__TASK OBJECTIVE__
Using the records that appear below, write out exactly the lines from the one with "high-throughput, concurrent shared" through the one with "which would incur", keeping both end lines.

__SUPPLIED RECORDS__
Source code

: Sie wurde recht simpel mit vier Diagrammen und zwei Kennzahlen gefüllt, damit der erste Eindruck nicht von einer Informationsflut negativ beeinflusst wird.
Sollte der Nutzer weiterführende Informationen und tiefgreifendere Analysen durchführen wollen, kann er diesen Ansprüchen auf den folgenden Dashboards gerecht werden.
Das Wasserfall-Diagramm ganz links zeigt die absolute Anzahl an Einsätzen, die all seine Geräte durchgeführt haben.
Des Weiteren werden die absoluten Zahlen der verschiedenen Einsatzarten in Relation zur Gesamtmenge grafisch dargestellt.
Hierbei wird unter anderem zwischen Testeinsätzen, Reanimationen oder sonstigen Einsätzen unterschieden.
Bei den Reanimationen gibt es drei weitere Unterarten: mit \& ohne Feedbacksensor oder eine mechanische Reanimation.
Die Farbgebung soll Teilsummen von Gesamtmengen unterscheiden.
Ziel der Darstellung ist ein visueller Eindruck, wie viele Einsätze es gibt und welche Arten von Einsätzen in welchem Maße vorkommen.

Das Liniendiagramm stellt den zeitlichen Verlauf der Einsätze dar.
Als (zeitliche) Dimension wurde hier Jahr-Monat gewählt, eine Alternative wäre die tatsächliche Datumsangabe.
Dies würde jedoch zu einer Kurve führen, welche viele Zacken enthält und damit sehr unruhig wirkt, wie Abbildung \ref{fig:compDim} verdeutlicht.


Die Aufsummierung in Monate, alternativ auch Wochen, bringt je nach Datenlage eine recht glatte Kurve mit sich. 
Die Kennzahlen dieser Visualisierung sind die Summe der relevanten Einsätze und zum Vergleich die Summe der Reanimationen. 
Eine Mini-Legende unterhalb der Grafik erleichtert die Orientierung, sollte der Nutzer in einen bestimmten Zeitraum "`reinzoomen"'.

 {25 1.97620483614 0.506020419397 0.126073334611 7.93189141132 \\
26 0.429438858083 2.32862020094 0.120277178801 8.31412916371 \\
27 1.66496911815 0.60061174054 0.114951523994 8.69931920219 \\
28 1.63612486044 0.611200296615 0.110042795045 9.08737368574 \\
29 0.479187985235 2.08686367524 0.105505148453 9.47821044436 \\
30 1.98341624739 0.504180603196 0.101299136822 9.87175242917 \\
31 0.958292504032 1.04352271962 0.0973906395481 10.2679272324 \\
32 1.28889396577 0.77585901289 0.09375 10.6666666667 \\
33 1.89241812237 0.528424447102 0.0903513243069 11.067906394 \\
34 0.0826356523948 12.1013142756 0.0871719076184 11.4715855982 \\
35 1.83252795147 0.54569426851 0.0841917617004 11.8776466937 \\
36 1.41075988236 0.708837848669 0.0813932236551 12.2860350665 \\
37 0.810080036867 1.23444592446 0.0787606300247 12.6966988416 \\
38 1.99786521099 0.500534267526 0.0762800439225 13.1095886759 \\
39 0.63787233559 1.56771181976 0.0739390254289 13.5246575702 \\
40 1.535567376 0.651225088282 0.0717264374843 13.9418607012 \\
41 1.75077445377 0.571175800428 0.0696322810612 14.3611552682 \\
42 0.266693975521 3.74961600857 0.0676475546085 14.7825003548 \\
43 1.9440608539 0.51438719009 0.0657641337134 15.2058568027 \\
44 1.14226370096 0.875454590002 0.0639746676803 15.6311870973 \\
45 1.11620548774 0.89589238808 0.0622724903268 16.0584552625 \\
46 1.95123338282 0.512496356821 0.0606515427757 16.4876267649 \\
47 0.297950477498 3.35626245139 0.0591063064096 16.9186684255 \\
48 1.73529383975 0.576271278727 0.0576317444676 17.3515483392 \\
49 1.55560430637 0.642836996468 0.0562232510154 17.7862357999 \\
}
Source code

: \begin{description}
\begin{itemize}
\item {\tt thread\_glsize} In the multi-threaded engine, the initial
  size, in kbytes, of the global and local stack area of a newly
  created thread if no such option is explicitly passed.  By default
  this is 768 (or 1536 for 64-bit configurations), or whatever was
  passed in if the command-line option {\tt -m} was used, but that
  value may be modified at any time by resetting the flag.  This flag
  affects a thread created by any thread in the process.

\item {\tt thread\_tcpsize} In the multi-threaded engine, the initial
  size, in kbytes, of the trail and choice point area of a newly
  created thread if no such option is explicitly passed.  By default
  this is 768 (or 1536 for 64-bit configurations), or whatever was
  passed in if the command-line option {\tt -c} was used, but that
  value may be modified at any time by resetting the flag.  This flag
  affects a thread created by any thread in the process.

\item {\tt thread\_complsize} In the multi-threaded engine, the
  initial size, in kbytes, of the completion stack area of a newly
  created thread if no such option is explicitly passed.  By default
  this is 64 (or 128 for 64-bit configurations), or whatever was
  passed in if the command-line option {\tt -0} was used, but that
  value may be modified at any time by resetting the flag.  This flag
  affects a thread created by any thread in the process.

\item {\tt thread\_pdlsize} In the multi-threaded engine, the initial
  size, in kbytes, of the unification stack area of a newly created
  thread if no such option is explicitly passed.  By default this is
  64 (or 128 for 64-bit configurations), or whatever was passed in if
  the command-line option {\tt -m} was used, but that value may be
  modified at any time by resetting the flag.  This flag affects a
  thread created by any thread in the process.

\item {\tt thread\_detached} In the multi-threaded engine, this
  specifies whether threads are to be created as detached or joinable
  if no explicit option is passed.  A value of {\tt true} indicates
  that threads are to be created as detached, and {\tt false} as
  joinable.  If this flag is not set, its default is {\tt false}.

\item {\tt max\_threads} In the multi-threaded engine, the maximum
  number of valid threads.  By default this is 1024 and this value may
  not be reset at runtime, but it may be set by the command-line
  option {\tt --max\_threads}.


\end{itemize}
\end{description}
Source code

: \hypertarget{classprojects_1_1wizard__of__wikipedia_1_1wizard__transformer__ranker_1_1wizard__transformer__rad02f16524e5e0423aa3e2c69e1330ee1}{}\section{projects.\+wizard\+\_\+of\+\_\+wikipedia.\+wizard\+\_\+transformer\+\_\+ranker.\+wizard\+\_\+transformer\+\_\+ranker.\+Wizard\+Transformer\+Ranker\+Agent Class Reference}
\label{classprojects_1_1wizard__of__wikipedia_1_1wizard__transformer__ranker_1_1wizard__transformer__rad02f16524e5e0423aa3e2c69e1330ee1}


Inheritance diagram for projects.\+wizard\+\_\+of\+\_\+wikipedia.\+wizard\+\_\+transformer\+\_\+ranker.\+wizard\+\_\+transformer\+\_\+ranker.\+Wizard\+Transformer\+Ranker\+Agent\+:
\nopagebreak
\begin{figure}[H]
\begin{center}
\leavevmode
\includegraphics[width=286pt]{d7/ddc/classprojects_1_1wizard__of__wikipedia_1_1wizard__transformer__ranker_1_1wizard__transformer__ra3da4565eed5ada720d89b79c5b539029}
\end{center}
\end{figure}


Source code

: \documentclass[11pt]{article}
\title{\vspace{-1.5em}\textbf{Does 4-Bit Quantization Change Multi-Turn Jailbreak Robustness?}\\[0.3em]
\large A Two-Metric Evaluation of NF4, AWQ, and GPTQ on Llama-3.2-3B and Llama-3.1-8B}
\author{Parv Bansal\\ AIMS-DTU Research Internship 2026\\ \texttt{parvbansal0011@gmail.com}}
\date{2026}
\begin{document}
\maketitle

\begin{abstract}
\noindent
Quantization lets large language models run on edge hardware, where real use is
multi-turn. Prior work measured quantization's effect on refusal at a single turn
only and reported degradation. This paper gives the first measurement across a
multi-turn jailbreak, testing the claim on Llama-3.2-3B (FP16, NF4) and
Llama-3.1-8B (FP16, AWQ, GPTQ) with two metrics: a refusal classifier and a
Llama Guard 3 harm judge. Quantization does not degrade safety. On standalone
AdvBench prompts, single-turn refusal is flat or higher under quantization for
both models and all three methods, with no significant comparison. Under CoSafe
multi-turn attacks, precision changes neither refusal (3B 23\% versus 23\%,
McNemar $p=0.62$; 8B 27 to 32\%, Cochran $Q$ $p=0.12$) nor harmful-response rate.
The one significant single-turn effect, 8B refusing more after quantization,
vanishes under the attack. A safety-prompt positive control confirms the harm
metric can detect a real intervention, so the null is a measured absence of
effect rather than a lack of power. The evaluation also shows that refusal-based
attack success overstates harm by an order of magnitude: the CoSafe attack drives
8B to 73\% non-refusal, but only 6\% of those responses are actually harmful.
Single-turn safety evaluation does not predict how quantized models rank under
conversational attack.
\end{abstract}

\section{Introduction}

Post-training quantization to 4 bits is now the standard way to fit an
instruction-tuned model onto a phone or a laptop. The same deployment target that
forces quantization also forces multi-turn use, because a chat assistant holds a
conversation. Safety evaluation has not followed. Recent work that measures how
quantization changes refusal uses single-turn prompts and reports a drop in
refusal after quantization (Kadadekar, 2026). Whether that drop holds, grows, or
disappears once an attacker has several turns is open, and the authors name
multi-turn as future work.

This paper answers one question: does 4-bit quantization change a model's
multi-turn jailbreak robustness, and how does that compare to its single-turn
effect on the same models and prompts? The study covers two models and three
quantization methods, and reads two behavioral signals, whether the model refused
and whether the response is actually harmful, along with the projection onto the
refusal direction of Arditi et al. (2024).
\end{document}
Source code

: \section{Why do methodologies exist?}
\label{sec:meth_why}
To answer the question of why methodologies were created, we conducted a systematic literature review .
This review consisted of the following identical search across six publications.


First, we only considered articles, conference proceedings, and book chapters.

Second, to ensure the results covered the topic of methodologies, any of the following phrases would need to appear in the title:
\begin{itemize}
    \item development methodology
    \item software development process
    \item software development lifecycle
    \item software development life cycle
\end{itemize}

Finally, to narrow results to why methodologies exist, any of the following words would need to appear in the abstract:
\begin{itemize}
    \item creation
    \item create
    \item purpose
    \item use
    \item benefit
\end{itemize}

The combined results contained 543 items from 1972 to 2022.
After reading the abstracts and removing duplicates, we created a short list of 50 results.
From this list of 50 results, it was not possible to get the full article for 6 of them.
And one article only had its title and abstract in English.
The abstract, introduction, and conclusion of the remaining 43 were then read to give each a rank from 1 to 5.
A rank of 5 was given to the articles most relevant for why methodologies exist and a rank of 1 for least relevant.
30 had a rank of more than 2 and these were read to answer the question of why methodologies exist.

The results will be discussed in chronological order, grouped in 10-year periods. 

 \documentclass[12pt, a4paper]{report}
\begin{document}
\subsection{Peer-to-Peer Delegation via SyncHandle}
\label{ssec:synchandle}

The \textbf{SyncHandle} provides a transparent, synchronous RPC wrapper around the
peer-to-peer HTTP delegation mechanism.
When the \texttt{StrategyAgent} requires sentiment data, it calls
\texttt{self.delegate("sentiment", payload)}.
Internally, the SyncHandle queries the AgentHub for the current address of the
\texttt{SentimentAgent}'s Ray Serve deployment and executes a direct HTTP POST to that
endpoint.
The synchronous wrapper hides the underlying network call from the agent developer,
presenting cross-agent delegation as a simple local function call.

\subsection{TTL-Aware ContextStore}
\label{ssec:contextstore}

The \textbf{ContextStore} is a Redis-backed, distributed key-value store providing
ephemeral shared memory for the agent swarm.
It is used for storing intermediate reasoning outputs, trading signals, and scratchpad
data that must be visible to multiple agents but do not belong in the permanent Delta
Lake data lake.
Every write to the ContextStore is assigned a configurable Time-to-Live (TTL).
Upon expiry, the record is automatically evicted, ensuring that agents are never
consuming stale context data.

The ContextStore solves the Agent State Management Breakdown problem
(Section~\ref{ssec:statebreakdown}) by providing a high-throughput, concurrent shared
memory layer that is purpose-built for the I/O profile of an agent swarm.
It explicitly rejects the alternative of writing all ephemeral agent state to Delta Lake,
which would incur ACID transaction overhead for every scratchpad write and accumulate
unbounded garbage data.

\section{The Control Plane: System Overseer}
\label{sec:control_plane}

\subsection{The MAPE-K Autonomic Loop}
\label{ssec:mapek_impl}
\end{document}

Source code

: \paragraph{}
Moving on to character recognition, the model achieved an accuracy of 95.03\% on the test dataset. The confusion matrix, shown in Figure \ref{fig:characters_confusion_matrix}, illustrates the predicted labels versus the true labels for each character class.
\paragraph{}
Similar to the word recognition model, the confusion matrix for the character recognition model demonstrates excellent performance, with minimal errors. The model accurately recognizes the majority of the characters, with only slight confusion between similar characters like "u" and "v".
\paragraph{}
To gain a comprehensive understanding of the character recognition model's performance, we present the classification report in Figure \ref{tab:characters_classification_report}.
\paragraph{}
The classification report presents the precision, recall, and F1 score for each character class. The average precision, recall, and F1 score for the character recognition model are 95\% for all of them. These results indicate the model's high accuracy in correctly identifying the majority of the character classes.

__REPLY TO THE EXERCISE__
(Section~\ref{ssec:statebreakdown}) by providing a high-throughput, concurrent shared
memory layer that is purpose-built for the I/O profile of an agent swarm.
It explicitly rejects the alternative of writing all ephemeral agent state to Delta Lake,
which would incur ACID transaction overhead for every scratchpad write and accumulate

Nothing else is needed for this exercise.